Experimental program
Comparison scheme
Effect test

Embodiment 1

[0015] Step 1: Fabricate a double-sided metal-clad waveguide. The refractive index of the prism is 1.5, the thickness of the silver film deposited on the prism is 41.0nm, the refractive index of the optical glass sheet is 1.5, the thickness of the silver film deposited on the optical glass sheet is 200nm, and the air gap d=0.01mm.

[0016] Step 2: Install the double-sided metal-clad waveguide structure on the upper turntable of the optical rotary platform, and fix the photomultiplier tube on the lower turntable of the optical rotary platform, so that the laser and the photomultiplier tube are at the same height as the optical waveguide, and they are about double The central axis of the surface metal-clad waveguide structure is symmetrical.

[0017] Step 3: The wavelength of the incident laser light is 560.0 nm, and the refractive index of the silver film is measured as: ε=-11.89+i0.828. The computer drives the optical rotating platform so that the incident angle of the laser ...

Embodiment 2

[0021] Step 1: Fabricate a double-sided metal-clad waveguide. The refractive index of the prism is 1.5, the thickness of the gold film deposited on the prism is 44.4nm, the refractive index of the optical glass sheet is 1.5, the thickness of the gold film deposited on the optical glass sheet is 100nm, and the air gap d=0.5mm.

[0022] Step 2: Install the double-sided metal-clad waveguide structure on the upper turntable of the optical rotary platform, and fix the photomultiplier tube on the lower turntable of the optical rotary platform, so that the laser and the photomultiplier tube are at the same height as the optical waveguide, and they are about double The central axis of the surface metal-clad waveguide structure is symmetrical.

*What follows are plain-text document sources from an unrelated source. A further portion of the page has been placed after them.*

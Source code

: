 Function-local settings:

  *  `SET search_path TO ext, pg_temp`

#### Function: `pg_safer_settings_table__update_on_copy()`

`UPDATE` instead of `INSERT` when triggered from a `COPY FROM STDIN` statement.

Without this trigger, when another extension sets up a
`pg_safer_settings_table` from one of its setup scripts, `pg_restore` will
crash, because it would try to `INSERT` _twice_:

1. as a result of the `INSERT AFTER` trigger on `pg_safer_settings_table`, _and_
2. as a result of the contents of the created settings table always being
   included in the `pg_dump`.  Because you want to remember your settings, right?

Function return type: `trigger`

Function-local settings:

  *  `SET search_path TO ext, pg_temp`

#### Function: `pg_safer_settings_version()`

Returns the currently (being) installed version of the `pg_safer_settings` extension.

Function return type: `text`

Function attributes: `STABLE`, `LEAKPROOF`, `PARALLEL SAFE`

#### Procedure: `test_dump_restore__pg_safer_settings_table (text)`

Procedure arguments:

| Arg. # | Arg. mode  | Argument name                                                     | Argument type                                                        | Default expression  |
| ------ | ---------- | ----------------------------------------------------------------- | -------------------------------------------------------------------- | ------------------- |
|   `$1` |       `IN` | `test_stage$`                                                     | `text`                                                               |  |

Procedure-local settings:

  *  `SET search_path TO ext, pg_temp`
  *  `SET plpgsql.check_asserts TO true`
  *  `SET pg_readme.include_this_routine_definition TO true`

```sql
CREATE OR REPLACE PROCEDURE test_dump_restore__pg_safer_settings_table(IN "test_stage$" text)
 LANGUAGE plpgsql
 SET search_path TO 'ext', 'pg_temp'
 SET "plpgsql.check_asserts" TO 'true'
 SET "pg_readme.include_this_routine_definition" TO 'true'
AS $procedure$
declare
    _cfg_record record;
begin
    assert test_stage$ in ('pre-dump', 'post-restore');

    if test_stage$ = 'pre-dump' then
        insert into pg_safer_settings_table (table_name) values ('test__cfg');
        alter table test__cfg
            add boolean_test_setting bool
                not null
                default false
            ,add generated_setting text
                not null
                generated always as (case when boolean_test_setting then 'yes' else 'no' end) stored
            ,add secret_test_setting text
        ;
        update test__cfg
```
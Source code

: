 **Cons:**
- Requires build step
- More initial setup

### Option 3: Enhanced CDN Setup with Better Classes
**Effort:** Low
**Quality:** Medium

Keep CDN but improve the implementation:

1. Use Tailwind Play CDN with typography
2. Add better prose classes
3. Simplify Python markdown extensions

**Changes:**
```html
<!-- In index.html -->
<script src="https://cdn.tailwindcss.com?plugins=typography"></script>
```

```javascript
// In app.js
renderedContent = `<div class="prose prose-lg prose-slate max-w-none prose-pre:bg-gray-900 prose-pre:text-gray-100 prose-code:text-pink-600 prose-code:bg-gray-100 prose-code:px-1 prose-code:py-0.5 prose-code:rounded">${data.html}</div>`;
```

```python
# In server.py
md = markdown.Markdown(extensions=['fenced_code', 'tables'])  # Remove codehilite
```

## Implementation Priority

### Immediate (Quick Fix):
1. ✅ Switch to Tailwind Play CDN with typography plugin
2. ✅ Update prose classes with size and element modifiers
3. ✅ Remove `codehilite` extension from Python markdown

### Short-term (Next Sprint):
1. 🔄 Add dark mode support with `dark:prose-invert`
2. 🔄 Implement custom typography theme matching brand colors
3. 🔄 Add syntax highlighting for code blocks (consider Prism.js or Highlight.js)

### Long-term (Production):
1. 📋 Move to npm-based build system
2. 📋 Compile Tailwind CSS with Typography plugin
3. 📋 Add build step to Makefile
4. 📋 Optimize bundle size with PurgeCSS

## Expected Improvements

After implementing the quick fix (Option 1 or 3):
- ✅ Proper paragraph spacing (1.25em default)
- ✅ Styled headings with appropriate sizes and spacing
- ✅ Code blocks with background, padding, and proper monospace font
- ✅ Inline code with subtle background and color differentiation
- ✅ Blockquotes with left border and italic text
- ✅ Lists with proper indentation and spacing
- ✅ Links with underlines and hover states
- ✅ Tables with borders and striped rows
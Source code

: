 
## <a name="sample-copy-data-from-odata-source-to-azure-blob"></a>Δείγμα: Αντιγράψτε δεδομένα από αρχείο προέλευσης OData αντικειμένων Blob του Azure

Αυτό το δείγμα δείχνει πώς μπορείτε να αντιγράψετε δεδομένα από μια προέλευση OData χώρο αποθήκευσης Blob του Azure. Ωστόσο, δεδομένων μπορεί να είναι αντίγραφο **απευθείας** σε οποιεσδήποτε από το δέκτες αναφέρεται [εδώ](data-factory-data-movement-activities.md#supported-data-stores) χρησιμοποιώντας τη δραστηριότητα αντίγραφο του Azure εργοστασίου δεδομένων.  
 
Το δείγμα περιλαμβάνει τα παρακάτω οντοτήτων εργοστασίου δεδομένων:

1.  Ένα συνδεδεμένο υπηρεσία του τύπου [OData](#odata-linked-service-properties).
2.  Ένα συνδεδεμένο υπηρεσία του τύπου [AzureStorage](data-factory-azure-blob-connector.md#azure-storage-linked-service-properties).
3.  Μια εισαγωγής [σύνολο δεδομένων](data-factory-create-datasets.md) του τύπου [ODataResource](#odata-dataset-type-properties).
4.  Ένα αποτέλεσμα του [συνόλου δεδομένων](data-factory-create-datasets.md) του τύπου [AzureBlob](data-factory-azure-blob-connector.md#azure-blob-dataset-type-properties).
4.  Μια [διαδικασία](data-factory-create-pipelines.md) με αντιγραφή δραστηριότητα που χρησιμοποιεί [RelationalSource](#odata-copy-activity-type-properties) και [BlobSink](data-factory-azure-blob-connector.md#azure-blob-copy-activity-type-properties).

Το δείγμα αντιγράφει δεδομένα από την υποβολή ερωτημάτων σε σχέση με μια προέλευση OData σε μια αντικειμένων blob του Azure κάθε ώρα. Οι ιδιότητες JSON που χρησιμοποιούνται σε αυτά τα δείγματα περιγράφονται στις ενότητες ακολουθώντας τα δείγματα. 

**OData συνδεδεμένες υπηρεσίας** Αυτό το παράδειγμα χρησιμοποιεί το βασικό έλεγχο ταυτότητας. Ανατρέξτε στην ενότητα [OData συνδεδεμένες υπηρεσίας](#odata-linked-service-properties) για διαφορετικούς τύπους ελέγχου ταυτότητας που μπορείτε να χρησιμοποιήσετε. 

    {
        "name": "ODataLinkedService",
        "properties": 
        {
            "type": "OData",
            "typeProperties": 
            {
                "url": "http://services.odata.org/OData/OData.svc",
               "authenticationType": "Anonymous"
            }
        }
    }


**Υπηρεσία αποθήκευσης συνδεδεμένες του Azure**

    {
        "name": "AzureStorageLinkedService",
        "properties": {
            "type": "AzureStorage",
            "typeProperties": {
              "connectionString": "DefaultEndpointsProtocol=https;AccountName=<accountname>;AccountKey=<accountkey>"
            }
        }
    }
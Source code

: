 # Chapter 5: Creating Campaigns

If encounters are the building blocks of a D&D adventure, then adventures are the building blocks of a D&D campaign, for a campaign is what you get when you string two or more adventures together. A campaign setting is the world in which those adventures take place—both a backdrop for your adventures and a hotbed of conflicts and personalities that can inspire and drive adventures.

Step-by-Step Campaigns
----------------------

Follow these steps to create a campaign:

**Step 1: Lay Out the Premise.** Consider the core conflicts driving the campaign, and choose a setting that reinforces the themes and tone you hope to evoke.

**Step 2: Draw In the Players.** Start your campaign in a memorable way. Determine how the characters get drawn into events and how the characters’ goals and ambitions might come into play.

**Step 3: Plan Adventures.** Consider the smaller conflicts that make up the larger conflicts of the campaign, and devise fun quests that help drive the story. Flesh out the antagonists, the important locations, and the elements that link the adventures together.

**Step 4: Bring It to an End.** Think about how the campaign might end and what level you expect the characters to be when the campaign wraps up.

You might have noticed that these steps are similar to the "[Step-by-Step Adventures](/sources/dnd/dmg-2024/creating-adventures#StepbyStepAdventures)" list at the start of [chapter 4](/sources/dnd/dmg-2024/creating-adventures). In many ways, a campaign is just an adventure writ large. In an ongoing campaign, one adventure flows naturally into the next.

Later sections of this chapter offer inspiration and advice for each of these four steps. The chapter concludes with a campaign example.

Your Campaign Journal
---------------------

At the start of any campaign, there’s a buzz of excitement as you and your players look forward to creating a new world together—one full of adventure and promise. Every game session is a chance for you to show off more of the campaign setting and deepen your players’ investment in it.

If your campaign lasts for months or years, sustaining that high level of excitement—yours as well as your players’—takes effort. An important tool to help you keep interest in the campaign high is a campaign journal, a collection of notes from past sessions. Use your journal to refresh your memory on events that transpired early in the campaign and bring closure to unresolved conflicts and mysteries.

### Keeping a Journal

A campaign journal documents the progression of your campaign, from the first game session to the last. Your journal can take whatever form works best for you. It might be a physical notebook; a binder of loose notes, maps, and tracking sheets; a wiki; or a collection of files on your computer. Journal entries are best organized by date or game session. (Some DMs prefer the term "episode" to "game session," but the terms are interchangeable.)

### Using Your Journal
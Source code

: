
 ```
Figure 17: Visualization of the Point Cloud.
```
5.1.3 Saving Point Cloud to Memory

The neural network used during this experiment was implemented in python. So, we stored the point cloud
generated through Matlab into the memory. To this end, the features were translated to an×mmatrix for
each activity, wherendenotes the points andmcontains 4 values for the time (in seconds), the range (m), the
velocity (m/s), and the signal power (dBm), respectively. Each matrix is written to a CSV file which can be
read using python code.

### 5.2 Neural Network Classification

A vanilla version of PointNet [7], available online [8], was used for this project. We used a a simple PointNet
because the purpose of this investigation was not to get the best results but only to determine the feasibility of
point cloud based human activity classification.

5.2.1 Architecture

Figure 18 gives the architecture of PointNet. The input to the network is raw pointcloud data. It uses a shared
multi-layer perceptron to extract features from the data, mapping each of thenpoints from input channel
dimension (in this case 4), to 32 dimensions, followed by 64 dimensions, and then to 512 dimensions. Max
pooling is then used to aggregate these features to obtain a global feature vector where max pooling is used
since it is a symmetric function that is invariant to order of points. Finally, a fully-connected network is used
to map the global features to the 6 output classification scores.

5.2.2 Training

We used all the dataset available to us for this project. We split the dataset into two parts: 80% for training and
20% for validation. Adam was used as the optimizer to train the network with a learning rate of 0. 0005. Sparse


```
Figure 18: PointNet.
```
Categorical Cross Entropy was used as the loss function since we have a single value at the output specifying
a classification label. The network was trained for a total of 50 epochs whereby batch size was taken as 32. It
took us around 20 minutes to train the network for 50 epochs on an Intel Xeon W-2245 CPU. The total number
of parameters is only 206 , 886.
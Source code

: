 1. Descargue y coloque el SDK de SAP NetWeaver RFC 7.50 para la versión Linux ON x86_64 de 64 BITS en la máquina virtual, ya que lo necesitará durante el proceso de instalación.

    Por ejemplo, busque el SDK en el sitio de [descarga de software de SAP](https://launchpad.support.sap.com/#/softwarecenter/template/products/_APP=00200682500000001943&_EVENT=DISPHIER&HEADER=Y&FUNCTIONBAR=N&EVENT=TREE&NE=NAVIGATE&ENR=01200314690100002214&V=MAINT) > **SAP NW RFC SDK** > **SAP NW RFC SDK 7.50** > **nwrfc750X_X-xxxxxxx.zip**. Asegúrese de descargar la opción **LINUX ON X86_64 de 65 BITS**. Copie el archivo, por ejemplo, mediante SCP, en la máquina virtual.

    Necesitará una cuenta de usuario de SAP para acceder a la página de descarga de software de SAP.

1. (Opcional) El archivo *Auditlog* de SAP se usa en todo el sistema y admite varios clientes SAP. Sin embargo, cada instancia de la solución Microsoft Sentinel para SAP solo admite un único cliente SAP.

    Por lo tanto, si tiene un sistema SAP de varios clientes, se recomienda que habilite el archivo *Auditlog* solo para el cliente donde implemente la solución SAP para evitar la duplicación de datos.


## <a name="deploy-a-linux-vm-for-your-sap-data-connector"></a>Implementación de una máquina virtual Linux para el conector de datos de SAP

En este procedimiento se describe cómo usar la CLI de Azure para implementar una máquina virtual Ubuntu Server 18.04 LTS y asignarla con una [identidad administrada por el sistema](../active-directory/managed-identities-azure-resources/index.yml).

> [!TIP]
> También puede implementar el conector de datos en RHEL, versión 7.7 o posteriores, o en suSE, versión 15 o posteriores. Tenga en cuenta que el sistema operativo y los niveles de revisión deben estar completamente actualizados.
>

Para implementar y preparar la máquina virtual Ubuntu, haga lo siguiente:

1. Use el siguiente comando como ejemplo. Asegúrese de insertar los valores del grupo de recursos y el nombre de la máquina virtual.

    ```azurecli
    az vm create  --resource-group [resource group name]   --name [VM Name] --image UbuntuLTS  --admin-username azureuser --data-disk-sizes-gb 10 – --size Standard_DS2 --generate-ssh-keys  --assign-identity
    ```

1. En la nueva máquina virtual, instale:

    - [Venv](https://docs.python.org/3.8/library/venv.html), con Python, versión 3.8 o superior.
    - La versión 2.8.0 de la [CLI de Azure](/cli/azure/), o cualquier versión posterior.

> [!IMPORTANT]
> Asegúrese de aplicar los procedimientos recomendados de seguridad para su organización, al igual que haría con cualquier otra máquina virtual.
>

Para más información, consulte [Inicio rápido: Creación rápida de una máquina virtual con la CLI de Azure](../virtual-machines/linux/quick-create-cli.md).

[0023] Step 3: The wavelength of the incident laser light is 690.0 nm, and the measured refractive index of the gold film is ε=-14.4+i1.22. The computer drives the optical rotating platform so that the incident angle of the laser beam incident...

Embodiment 3

[0029] Step 1: Fabricate a double-sided metal-clad waveguide. The refractive index of the prism is 1.5, the thickness of the gold film deposited on the prism is 33.0nm, the refractive index of the optical glass sheet is 1.5, the thickness of the gold film deposited on the optical glass sheet is 300nm, and the air gap d=1mm.

[0030] Step 2: Install the double-sided metal-clad waveguide structure on the upper turntable of the optical rotary platform, and fix the photomultiplier tube on the lower turntable of the optical rotary platform, so that the laser and the photomultiplier tube are at the same height as the optical waveguide, and they are about double The central axis of the surface metal-clad waveguide structure is symmetrical.

[0031] Step 3: The wavelength of the incident laser light is 832.0 nm, and the measured refractive index of the gold film is ε=-31.32+i2.016. The computer drives the optical rotating platform so that the incident angle of the laser beam incident...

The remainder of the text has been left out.